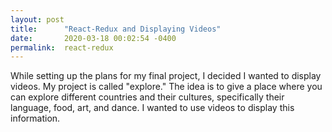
 ```yaml
---
layout: post
title:      "React-Redux and Displaying Videos"
date:       2020-03-18 00:02:54 -0400
permalink:  react-redux
---
```



While setting up the plans for my final project, I decided I wanted to display videos.  My project is called "explore."  The idea is to give a place where you can explore different countries and their cultures, specifically their language, food, art, and dance.  I wanted to use videos to display this information.




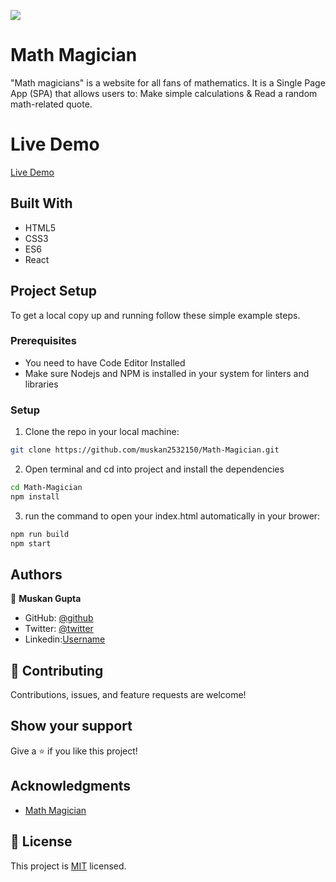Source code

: ![](https://img.shields.io/badge/Microverse-blueviolet)

# Math Magician
"Math magicians" is a website for all fans of mathematics. It is a Single Page App (SPA) that allows users to: Make simple calculations & Read a random math-related quote.

# Live Demo
[Live Demo](https://startling-sopapillas-3680f4.netlify.app/)

## Built With
- HTML5
- CSS3
- ES6
- React

## Project Setup
To get a local copy up and running follow these simple example steps.

### Prerequisites

- You need to have Code Editor Installed
- Make sure Nodejs and NPM is installed in your system for linters and libraries

### Setup
1. Clone the repo in your local machine:
```bash
git clone https://github.com/muskan2532150/Math-Magician.git
```
2. Open terminal and cd into project and install the dependencies
```bash
cd Math-Magician
npm install
```

3. run the command to open your index.html automatically in your brower:
```bash
npm run build
npm start
```

## Authors

👤 **Muskan Gupta**

- GitHub: [@github](https://github.com/muskan2532150)
- Twitter: [@twitter](muskan2532150)
- Linkedin:[Username](https://www.linkedin.com/in/muskan-gupta-869165225/)


## 🤝 Contributing

Contributions, issues, and feature requests are welcome!

## Show your support

Give a ⭐️ if you like this project!

## Acknowledgments
- [Math Magician](https://github.com/microverseinc/curriculum-react-redux/blob/main/math-magicians/sneak_peek.md)

## 📝 License

This project is [MIT](./MIT.md) licensed.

######

Exercise prompt: An exact copy of each entry is required, minus the pictures.

Answer area:
 ```yaml
---
layout: post
title:      "React-Redux and Displaying Videos"
date:       2020-03-18 00:02:54 -0400
permalink:  react-redux
---
```



While setting up the plans for my final project, I decided I wanted to display videos.  My project is called "explore."  The idea is to give a place where you can explore different countries and their cultures, specifically their language, food, art, and dance.  I wanted to use videos to display this information.




Source code

: ![](https://img.shields.io/badge/Microverse-blueviolet)

# Math Magician
"Math magicians" is a website for all fans of mathematics. It is a Single Page App (SPA) that allows users to: Make simple calculations & Read a random math-related quote.

# Live Demo
[Live Demo](https://startling-sopapillas-3680f4.netlify.app/)

## Built With
- HTML5
- CSS3
- ES6
- React

## Project Setup
To get a local copy up and running follow these simple example steps.

### Prerequisites

- You need to have Code Editor Installed
- Make sure Nodejs and NPM is installed in your system for linters and libraries

### Setup
1. Clone the repo in your local machine:
```bash
git clone https://github.com/muskan2532150/Math-Magician.git
```
2. Open terminal and cd into project and install the dependencies
```bash
cd Math-Magician
npm install
```

3. run the command to open your index.html automatically in your brower:
```bash
npm run build
npm start
```

## Authors

👤 **Muskan Gupta**

- GitHub: [@github](https://github.com/muskan2532150)
- Twitter: [@twitter](muskan2532150)
- Linkedin:[Username](https://www.linkedin.com/in/muskan-gupta-869165225/)


## 🤝 Contributing

Contributions, issues, and feature requests are welcome!

## Show your support

Give a ⭐️ if you like this project!

## Acknowledgments
- [Math Magician](https://github.com/microverseinc/curriculum-react-redux/blob/main/math-magicians/sneak_peek.md)

## 📝 License

This project is [MIT](./MIT.md) licensed.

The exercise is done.